Monday, October 29, 2012
3:00 PM - 4:30 PM
Event Type
Lectures/Discussions
Contact
Stephen Sturgeon
319.384-0946

To commemorate Open Access Week, Don Share, senior editor of Poetry magazine, will be delivering a talk on open access publishing platforms and contemporary humanities literature and scholarship. This event will be held at 3 pm, Monday, October 29th, in the Illinois Room of the Iowa Memorial Union. (Share will also be giving a poetry reading at Prairie Lights in the evening, at 7 pm.) Open access publishing's place in the humanities is uncertain at the moment, and knowledge of it will be important going forward in resolving inequitable relationships between presses and authors, journal vendors and libraries, and publishers and readers.
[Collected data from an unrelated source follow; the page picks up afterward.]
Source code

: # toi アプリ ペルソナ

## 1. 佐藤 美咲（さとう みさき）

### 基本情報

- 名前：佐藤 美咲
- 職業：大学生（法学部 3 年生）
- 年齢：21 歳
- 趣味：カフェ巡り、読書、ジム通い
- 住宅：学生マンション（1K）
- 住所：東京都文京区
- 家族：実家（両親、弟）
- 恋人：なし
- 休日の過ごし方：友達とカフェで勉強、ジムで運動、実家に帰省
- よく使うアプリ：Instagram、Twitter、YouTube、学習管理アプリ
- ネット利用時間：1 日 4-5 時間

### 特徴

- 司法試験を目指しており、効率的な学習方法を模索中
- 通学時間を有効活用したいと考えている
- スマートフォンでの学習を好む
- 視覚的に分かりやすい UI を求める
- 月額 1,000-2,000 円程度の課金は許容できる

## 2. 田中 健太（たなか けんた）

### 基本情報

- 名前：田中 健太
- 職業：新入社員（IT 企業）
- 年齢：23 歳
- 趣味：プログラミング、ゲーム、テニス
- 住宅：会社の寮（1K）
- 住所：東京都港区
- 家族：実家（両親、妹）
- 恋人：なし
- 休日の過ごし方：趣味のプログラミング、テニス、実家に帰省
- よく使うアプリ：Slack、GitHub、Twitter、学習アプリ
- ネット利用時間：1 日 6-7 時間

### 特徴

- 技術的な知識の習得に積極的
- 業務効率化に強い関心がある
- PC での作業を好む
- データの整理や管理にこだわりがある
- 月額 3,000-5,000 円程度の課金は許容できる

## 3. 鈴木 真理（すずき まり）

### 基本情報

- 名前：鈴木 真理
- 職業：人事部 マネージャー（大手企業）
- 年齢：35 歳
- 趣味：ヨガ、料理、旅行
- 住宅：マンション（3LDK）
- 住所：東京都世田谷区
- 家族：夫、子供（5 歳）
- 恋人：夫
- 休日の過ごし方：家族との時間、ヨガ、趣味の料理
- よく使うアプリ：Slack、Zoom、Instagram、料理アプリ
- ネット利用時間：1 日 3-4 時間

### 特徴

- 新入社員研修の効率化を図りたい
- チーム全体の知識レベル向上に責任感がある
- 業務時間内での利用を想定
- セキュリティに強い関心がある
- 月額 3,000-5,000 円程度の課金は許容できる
In 2002, Ruth Lilly, heiress to the Lilly pharmaceutical fortune, left Poetry magazine 100 million dollars upon her death, and among the things Poetry has done with the Lilly bequest is go open access. Each month the magazine publishes a print issue, as it has been doing for 100 years, and since 2003 it has simultaneously made each issue's contents freely available on its website (see http://www.poetryfoundation.org/poetrymagazine/). Don Share was one of the principle architects of this initiative, and he is in a unique position to discuss how literature and humanities scholarship function on an open access platform.
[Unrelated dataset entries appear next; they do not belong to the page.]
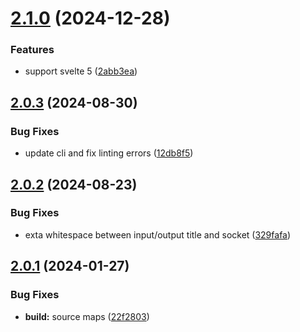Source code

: # [2.1.0](https://github.com/retejs/svelte-plugin/compare/v2.0.3...v2.1.0) (2024-12-28)


### Features

* support svelte 5 ([2abb3ea](https://github.com/retejs/svelte-plugin/commit/2abb3ea02c4cb061c5b0f39cb60e03d0dde137e3))

## [2.0.3](https://github.com/retejs/svelte-plugin/compare/v2.0.2...v2.0.3) (2024-08-30)


### Bug Fixes

* update cli and fix linting errors ([12db8f5](https://github.com/retejs/svelte-plugin/commit/12db8f5a87110b29ab1654b1cf7053c1729e187a))

## [2.0.2](https://github.com/retejs/svelte-plugin/compare/v2.0.1...v2.0.2) (2024-08-23)


### Bug Fixes

* exta whitespace between input/output title and socket ([329fafa](https://github.com/retejs/svelte-plugin/commit/329fafabfe96a7c74d1267cf9540106bf25f56e1))

## [2.0.1](https://github.com/retejs/svelte-plugin/compare/v2.0.0...v2.0.1) (2024-01-27)


### Bug Fixes

* **build:** source maps ([22f2803](https://github.com/retejs/svelte-plugin/commit/22f280398cb3d28b35e79d552d78c85ad29e9553))
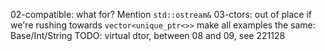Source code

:02-compatible: what for? Mention `std::ostream&`
03-ctors: out of place if we're rushing towards `vector<unique_ptr<>>`
make all examples the same: Base/Int/String
TODO: virtual dtor, between 08 and 09, see 221128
Don Share is Senior Editor of Poetry magazine. His books include Squandermania (Salt Publishing), Union (Zoo Press), Seneca in English (Penguin Classics), and most recently a new book of poems, Wishbone (Black Sparrow), and Bunting’s Persia (Flood Editions); he has also edited a critical edition of Bunting’s work for Faber and Faber. His translations of Miguel Hernández, collected in I Have Lots of Heart (Bloodaxe Books) were awarded the Times Literary Supplement Translation Prize and Premio Valle Inclán, and will appear in a revised edition from NYRB Classics. He has been Poetry Editor of Harvard Review and Partisan Review, Editor of Literary Imagination, and curator of poetry at Harvard University. With Christian Wiman, he co-hosts the monthly Poetry magazine podcast and has co-edited The Open Door: 100 Poems, 100 Years of Poetry Magazine (University of Chicago Press). For his work at Poetry he has earned two National Magazine Awards for Editorial Excellence.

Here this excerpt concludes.